▶ Required work
Using "return" as the search string, find the matching lines below and copy them.

(Excerpts from a dataset)
══════════
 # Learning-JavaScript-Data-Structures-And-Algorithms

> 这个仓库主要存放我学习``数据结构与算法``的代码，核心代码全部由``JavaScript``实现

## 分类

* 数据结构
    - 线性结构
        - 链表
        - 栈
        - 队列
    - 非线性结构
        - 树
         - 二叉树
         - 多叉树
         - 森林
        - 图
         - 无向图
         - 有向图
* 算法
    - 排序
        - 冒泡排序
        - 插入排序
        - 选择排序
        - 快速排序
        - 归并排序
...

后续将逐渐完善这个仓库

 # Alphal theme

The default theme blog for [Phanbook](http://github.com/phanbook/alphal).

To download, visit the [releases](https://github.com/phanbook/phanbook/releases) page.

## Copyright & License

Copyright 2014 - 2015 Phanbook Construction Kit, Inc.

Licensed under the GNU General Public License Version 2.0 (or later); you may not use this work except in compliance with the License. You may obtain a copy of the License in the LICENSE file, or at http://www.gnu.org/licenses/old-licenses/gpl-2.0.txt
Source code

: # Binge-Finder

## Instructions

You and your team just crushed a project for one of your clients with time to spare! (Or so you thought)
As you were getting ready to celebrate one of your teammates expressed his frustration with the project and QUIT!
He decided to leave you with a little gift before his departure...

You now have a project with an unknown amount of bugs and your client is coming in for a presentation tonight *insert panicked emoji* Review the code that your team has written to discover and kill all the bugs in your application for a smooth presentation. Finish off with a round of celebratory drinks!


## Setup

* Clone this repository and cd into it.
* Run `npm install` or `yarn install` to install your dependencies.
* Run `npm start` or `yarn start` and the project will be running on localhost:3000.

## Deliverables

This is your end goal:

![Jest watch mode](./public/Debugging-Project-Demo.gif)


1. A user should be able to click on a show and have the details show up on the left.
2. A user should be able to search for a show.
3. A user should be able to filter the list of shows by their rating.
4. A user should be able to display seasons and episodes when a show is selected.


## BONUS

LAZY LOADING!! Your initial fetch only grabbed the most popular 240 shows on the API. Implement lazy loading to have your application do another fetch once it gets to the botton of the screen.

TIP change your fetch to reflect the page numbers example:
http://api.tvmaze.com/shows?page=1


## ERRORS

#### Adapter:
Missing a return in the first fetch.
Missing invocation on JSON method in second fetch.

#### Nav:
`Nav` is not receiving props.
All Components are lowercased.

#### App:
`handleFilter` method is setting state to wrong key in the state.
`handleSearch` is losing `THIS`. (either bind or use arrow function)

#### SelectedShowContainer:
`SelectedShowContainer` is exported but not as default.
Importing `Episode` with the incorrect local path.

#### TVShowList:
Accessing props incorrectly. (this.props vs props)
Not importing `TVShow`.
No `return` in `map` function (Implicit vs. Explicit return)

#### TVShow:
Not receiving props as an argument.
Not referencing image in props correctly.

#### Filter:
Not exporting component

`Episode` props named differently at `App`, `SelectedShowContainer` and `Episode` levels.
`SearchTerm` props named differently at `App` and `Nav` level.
══════════
▶ Exercise response
Missing a return in the first fetch.
No `return` in `map` function (Implicit vs. Explicit return)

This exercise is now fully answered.